Chetan Puttagunta (born May 14, 1986) is an American venture capital investor and General Partner at Benchmark, a venture capital firm.

He was named to Forbes Magazine's 30 under 30 in venture capital in 2015 and has been featured on The Forbes Midas List, a ranking of the world's top venture capital investors, for the last seven consecutive years.

== Early life and education ==
Puttagunta was born in Hyderabad, India, to chemist parents who emigrated to the United States. He attended Quince Orchard High School in Maryland. Puttagunta received his bachelor's degree in Electrical Engineering from Stanford University in 2007.

== Career ==
Following graduation, Puttagunta worked as an investment banker in technology M&A at Houlihan Lokey and with H.I.G. Capital's San Francisco office.

In 2011, he joined New Enterprise Associates (NEA), a venture capital firm investing in technology and healthcare companies. His notable investments at NEA include MuleSoft, MongoDB and Elastic, all of which he served on board of. In 2017, MongoDB and MuleSoft completed their initial public offerings, and in 2018, Salesforce acquired MuleSoft for approximately $6.5 billion. At the time of the acquisition, (NEA) was the company’s largest shareholder. In July 2018, he joined Benchmark as a General Partner at age 32.
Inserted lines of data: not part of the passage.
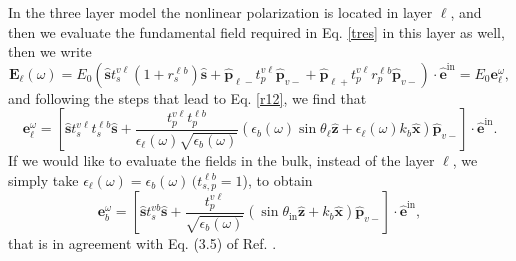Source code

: \documentclass[10pt]{article}
\begin{document}
In the three layer model the nonlinear polarization is located in layer $\ell$,
and then we evaluate the fundamental field required in Eq. \eqref{tres} in this
layer as well, then we write
\begin{equation}\label{m2}
\mathbf{E}_{\ell}(\omega)=E_0\left(
\hat{\mathbf{s}} t^{v\ell}_s(1+r^{\ell b}_s)\hat{\mathbf{s}}
+
\hat{\mathbf{p}}_{\ell-}
 t^{v\ell}_{p}
\hat{\mathbf{p}}_{v-}
+
\hat{\mathbf{p}}_{\ell+}
t^{v\ell}_{p}r^{\ell b}_{p}
\hat{\mathbf{p}}_{v-}
\right)\cdot\hat{\mathbf{e}}^{\mathrm{in}}=E_0\mathbf{e}^\omega_{\ell}
,
\end{equation} 
and following the steps that lead to Eq. \eqref{r12}, we find that
\begin{equation}\label{m12}
\mathbf{e}^{\omega}_{\ell}
= \left[
\hat{\mathbf{s}}t_{s}^{v\ell}t_{s}^{\ell b}\hat{\mathbf{s}} 
+ \frac{t^{v\ell}_{p}t^{\ell b}_{p}}
       {\epsilon_{\ell}(\omega)\sqrt{\epsilon_{b}(\omega)}}
\left(
  \epsilon_{b}(\omega)\sin\theta_{\ell}\hat{\mathbf{z}}
+ \epsilon_{\ell}(\omega)k_{b}\hat{\mathbf{x}}
\right)
\hat{\mathbf{p}}_{v-}
\right]
\cdot\hat{\mathbf{e}}^{\mathrm{in}}.  
\end{equation}  
If we would like to evaluate the fields in the bulk, instead of the
layer $\ell$, we simply take 
$\epsilon_{\ell}(\omega)=\epsilon_{b}(\omega)\,(t^{\ell b}_{s,p}=1$), to obtain 
\begin{equation}\label{m13}
\mathbf{e}^{\omega}_{b}
= \left[
\hat{\mathbf{s}}t_{s}^{vb}\hat{\mathbf{s}}
+ \frac{t^{v\ell}_{p}}{\sqrt{\epsilon_{b}(\omega)}}
\left(
\sin\theta_{\mathrm{in}}\hat{\mathbf{z}} + k_{b}\hat{\mathbf{x}}
\right) 
\hat{\mathbf{p}}_{v-}
\right]
\cdot\hat{\mathbf{e}}^{\mathrm{in}},  
\end{equation} 
that is in agreement with Eq. (3.5) of Ref. \cite{mizrahiJOSA88}.
\end{document}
Puttagunta currently serves on the boards of Elastic, where he is chairman, Modern Treasury, Legora, Airbyte, LangChain, Starcloud, fomo, Duffel, and others. He previously invested in Cursor (acquired by SpaceX), Manus (acquired by Meta), Acquia (acquired by Vista Equity), and Scout (acquired by Workday).

==Personal life==
Puttagunta lives in San Francisco, CA.